The current Jihad hotspots have been fundamentally fuelled by the golden years of Political Islam from the 1970 until the 2000s in Tunisia, Algeria, Egypt, Palestine, or Syria. However, following the erosion of its national power base, Political Islam will also not be able to be as influential in regional and global affairs as it used to be. Whereas there is still enough money and weapons to maintain its influence by force and foreign support in fighters and weapons, its role in regional and global affairs will diminish with its original source of power long gone.

Notes

[1] Unlike the more or less manifest Islamist and secular factions within the protesting mass in Tunisia and Egypt, it was also various tribal and sectarian factions who opposed former president Saleh in Yemen, either demanding the secession of its Shiite Northwest like the Huthis, or the secession of South Yemen like the Southern Movement (‘Who’s who in Yemen’s opposition?’ 2011). In Libya, it was to a large extent a coalition of Eastern Libyan tribes which demanded the ouster of Gadhafi. Thus, whereas the protests in Tunisia and Egypt were predominantly aimed at changing the political nature of its government, various factions within the oppositions in Libya and Yemen had sectarian and regional interests (Fattah 2011).

[2] The fact that the military’s supreme leader ran for office and was elected by 96.6 percent of the votes already raised first suspicions that the president-elect Sisi will not support the political liberalization of Egypt.

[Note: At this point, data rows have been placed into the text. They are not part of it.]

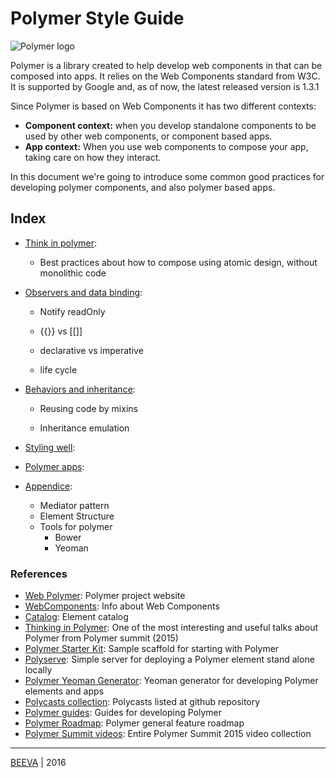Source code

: # Polymer Style Guide

![Polymer logo](https://www.polymer-project.org/images/logos/lockup.svg "BEEVA")

Polymer is a library created to help develop web components in that can be composed into apps. It relies on the Web Components standard from W3C. It is supported by Google and, as of now, the latest released version is 1.3.1

Since Polymer is based on Web Components it has two different contexts:
 
* **Component context:** when you develop standalone components to be used by other web components, or component based apps.
* **App context:** When you use web components to compose your app, taking care on how they interact.

In this document we're going to introduce some common good practices for developing polymer components, and also polymer based apps.

## Index

* [Think in polymer](Thinking-in-polymer.md):

  - Best practices about how to compose using atomic design, without monolithic code

* [Observers and data binding](data_binding_observers_listenes.md): 
  
  - Notify readOnly

  - {{}} vs [[]]

  - declarative vs imperative
  
  - life cycle

* [Behaviors and inheritance](behaviors_and_inheritance.md):
  
  - Reusing code by mixins
  
  - Inheritance emulation

* [Styling well](Styling.md):

* [Polymer apps](polymer_apps.md):

* [Appendice](appendice.md):
  - Mediator pattern
  - Element Structure
  - Tools for polymer
    - Bower
    - Yeoman


### References

* [Web Polymer](https://www.polymer-project.org): Polymer project website
* [WebComponents](http://webcomponents.org/): Info about Web Components
* [Catalog](https://elements.polymer-project.org/): Element catalog 
* [Thinking in Polymer](https://www.youtube.com/watch?v=ZDjiUmx51y8): One of the most interesting and useful talks about Polymer from Polymer summit (2015)
* [Polymer Starter Kit](https://github.com/PolymerElements/polymer-starter-kit): Sample scaffold for starting with Polymer
* [Polyserve](https://github.com/PolymerLabs/polyserve): Simple server for deploying a Polymer element stand alone locally
* [Polymer Yeoman Generator](https://github.com/yeoman/generator-polymer): Yeoman generator for developing Polymer elements and apps
* [Polycasts collection](https://github.com/Polymer/polycasts): Polycasts listed at github repository
* [Polymer guides](https://www.polymer-project.org/1.0/docs/devguide/feature-overview.html): Guides for developing Polymer
* [Polymer Roadmap](https://github.com/Polymer/project/blob/master/Roadmap.md): Polymer general feature roadmap
* [Polymer Summit videos](https://www.youtube.com/playlist?list=PLNYkxOF6rcICdISJclfQhj2S8QZGjXV8J): Entire Polymer Summit 2015 video collection

___

[BEEVA](http://www.beeva.com) | 2016
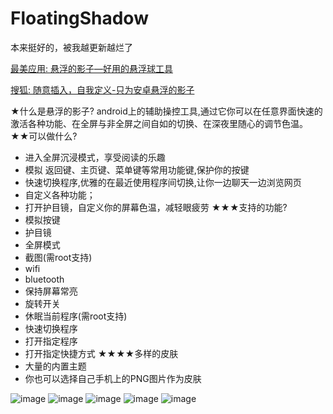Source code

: # FloatingShadow

本来挺好的，被我越更新越烂了


[最美应用: 悬浮的影子—好用的悬浮球工具](http://zuimeia.com/app/2752/?platform=2)   


[搜狐: 随意插入，自我定义-只为安卓悬浮的影子](http://www.sohu.com/a/24932386_201101)   


★什么是悬浮的影子?
android上的辅助操控工具,通过它你可以在任意界面快速的激活各种功能、在全屏与非全屏之间自如的切换、在深夜里随心的调节色温。
★★可以做什么?
- 进入全屏沉浸模式，享受阅读的乐趣
- 模拟 返回键、主页键、菜单键等常用功能键,保护你的按键
- 快速切换程序,优雅的在最近使用程序间切换,让你一边聊天一边浏览网页
- 自定义各种功能；
- 打开护目镜，自定义你的屏幕色温，减轻眼疲劳
★★★支持的功能?
- 模拟按键
- 护目镜
- 全屏模式
- 截图(需root支持)
- wifi
- bluetooth
- 保持屏幕常亮
- 旋转开关
- 休眠当前程序(需root支持)
- 快速切换程序
- 打开指定程序
- 打开指定快捷方式
★★★★多样的皮肤
- 大量的内置主题
- 你也可以选择自己手机上的PNG图片作为皮肤


![image](https://github.com/tygogo/FloatingShadow/blob/master/1.jpg)
![image](https://github.com/tygogo/FloatingShadow/blob/master/2.jpg)
![image](https://github.com/tygogo/FloatingShadow/blob/master/3.jpg)
![image](https://github.com/tygogo/FloatingShadow/blob/master/4.jpg)
![image](https://github.com/tygogo/FloatingShadow/blob/master/5.jpg)
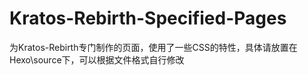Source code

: # Kratos-Rebirth-Specified-Pages
 为Kratos-Rebirth专门制作的页面，使用了一些CSS的特性，具体请放置在Hexo\source下，可以根据文件格式自行修改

Further indications, like the detainment of three Al-Jazeera journalists (‘Journalism under fire’ 2014), as well as new regulations for civil society organizations (Majeed 2014), also nourish doubts about autocratic tendencies of Egypt’s government.

[3] The Taliban war against the Soviet Union is considered the first hotspot of global Jihad: Muslims from all around the world were offered the possibility to practice their faith through Jihad. That was, at the same time, the creation of what later became al-Qaeda, literally meaning “base”, as in base of Jihad. Many of those Muslims who were trained in the armed Jihad in Afghanistan then deployed to Bosnia to fight the Serbs (Kepel 2002: 217-253, 299-322). And it already was Osama bin Laden and his companion Ayman Az-Zawahiri who orchestrated these activities. Following the US invasion in Afghanistan and the al-Qaeda-led reactivation of this Jihad hotspot, the creation of such hotspots was declared an objective in al-Qaeda strategy papers. The war in Iraq following the US occupation was already intentionally initiated by al-Qaeda affiliate al-Zarqawi (Fisk 2006: 1097-1286). Thus, the situations of political vacuum and turmoil in Libya and Syria were highly welcomed opportunities for al-Qaeda and its global Jihadis (Mortada 2012).